=== YOUR INSTRUCTIONS ===
Exact copies of the records below are required.

DATA SHOWN below:

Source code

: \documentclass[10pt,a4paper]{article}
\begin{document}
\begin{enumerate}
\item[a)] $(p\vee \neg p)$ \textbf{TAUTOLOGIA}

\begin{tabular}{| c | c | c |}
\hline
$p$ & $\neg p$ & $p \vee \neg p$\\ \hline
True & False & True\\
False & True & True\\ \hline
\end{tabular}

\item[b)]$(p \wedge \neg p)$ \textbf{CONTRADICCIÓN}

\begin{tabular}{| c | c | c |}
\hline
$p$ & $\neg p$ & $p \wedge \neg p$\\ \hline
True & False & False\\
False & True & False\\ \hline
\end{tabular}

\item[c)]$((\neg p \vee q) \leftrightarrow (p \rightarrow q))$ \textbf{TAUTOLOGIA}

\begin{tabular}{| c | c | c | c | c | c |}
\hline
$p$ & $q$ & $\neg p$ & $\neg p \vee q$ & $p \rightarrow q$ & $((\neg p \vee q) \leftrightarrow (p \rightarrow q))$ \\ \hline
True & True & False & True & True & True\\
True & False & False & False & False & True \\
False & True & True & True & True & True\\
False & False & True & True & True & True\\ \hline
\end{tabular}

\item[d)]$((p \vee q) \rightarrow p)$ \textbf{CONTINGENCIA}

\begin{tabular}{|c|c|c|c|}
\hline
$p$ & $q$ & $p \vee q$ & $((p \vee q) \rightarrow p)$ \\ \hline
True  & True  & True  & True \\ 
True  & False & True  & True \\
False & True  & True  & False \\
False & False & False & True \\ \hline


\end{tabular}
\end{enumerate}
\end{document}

End of DATA SHOWN.

=== ANSWER TO THIS TASK ===
Source code

: \documentclass[10pt,a4paper]{article}
\begin{document}
\begin{enumerate}
\item[a)] $(p\vee \neg p)$ \textbf{TAUTOLOGIA}

\begin{tabular}{| c | c | c |}
\hline
$p$ & $\neg p$ & $p \vee \neg p$\\ \hline
True & False & True\\
False & True & True\\ \hline
\end{tabular}

\item[b)]$(p \wedge \neg p)$ \textbf{CONTRADICCIÓN}

\begin{tabular}{| c | c | c |}
\hline
$p$ & $\neg p$ & $p \wedge \neg p$\\ \hline
True & False & False\\
False & True & False\\ \hline
\end{tabular}

\item[c)]$((\neg p \vee q) \leftrightarrow (p \rightarrow q))$ \textbf{TAUTOLOGIA}

\begin{tabular}{| c | c | c | c | c | c |}
\hline
$p$ & $q$ & $\neg p$ & $\neg p \vee q$ & $p \rightarrow q$ & $((\neg p \vee q) \leftrightarrow (p \rightarrow q))$ \\ \hline
True & True & False & True & True & True\\
True & False & False & False & False & True \\
False & True & True & True & True & True\\
False & False & True & True & True & True\\ \hline
\end{tabular}

\item[d)]$((p \vee q) \rightarrow p)$ \textbf{CONTINGENCIA}

\begin{tabular}{|c|c|c|c|}
\hline
$p$ & $q$ & $p \vee q$ & $((p \vee q) \rightarrow p)$ \\ \hline
True  & True  & True  & True \\ 
True  & False & True  & True \\
False & True  & True  & False \\
False & False & False & True \\ \hline


\end{tabular}
\end{enumerate}
\end{document}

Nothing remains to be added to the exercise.